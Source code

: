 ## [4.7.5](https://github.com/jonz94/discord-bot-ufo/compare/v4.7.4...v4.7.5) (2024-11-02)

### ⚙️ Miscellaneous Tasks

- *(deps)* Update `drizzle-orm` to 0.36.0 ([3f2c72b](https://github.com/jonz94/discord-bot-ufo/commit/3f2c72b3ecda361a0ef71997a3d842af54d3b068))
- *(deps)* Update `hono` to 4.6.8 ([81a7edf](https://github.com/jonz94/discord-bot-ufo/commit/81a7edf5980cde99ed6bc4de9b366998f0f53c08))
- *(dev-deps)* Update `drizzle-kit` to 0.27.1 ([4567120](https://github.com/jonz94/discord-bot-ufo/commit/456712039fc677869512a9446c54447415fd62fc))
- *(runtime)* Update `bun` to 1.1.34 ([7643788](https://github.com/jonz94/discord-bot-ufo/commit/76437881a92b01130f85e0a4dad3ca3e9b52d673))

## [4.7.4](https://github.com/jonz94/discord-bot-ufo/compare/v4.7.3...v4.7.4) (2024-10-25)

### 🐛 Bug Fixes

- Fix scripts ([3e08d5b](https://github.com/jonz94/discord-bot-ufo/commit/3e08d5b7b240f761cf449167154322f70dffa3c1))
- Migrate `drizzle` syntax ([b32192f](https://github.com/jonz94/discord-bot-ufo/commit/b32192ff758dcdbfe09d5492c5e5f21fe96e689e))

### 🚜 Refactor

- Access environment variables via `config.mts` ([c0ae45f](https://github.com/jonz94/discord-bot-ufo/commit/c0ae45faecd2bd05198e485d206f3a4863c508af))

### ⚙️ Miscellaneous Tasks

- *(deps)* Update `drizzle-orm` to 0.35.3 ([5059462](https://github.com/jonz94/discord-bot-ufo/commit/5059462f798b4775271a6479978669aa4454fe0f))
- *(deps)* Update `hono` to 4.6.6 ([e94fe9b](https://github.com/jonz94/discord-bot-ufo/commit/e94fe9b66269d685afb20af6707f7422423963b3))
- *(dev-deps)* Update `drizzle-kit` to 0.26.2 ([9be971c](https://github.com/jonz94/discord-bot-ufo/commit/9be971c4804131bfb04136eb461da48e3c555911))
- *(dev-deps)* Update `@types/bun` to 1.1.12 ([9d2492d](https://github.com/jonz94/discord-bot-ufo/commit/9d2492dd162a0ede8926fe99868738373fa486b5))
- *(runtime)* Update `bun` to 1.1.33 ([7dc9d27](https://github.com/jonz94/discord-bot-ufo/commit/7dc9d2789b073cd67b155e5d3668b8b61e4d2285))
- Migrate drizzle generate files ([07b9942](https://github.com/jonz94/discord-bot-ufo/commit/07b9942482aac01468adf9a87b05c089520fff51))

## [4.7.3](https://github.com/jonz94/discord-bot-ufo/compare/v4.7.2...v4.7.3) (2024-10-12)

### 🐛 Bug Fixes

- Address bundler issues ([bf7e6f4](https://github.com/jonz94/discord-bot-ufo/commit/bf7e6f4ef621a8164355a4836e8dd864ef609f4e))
=====
### Work to complete
Copy every record above out again, word for word.

### Answer space
Source code

: ## [4.7.5](https://github.com/jonz94/discord-bot-ufo/compare/v4.7.4...v4.7.5) (2024-11-02)

### ⚙️ Miscellaneous Tasks

- *(deps)* Update `drizzle-orm` to 0.36.0 ([3f2c72b](https://github.com/jonz94/discord-bot-ufo/commit/3f2c72b3ecda361a0ef71997a3d842af54d3b068))
- *(deps)* Update `hono` to 4.6.8 ([81a7edf](https://github.com/jonz94/discord-bot-ufo/commit/81a7edf5980cde99ed6bc4de9b366998f0f53c08))
- *(dev-deps)* Update `drizzle-kit` to 0.27.1 ([4567120](https://github.com/jonz94/discord-bot-ufo/commit/456712039fc677869512a9446c54447415fd62fc))
- *(runtime)* Update `bun` to 1.1.34 ([7643788](https://github.com/jonz94/discord-bot-ufo/commit/76437881a92b01130f85e0a4dad3ca3e9b52d673))

## [4.7.4](https://github.com/jonz94/discord-bot-ufo/compare/v4.7.3...v4.7.4) (2024-10-25)

### 🐛 Bug Fixes

- Fix scripts ([3e08d5b](https://github.com/jonz94/discord-bot-ufo/commit/3e08d5b7b240f761cf449167154322f70dffa3c1))
- Migrate `drizzle` syntax ([b32192f](https://github.com/jonz94/discord-bot-ufo/commit/b32192ff758dcdbfe09d5492c5e5f21fe96e689e))

### 🚜 Refactor

- Access environment variables via `config.mts` ([c0ae45f](https://github.com/jonz94/discord-bot-ufo/commit/c0ae45faecd2bd05198e485d206f3a4863c508af))

### ⚙️ Miscellaneous Tasks

- *(deps)* Update `drizzle-orm` to 0.35.3 ([5059462](https://github.com/jonz94/discord-bot-ufo/commit/5059462f798b4775271a6479978669aa4454fe0f))
- *(deps)* Update `hono` to 4.6.6 ([e94fe9b](https://github.com/jonz94/discord-bot-ufo/commit/e94fe9b66269d685afb20af6707f7422423963b3))
- *(dev-deps)* Update `drizzle-kit` to 0.26.2 ([9be971c](https://github.com/jonz94/discord-bot-ufo/commit/9be971c4804131bfb04136eb461da48e3c555911))
- *(dev-deps)* Update `@types/bun` to 1.1.12 ([9d2492d](https://github.com/jonz94/discord-bot-ufo/commit/9d2492dd162a0ede8926fe99868738373fa486b5))
- *(runtime)* Update `bun` to 1.1.33 ([7dc9d27](https://github.com/jonz94/discord-bot-ufo/commit/7dc9d2789b073cd67b155e5d3668b8b61e4d2285))
- Migrate drizzle generate files ([07b9942](https://github.com/jonz94/discord-bot-ufo/commit/07b9942482aac01468adf9a87b05c089520fff51))

## [4.7.3](https://github.com/jonz94/discord-bot-ufo/compare/v4.7.2...v4.7.3) (2024-10-12)

### 🐛 Bug Fixes

- Address bundler issues ([bf7e6f4](https://github.com/jonz94/discord-bot-ufo/commit/bf7e6f4ef621a8164355a4836e8dd864ef609f4e))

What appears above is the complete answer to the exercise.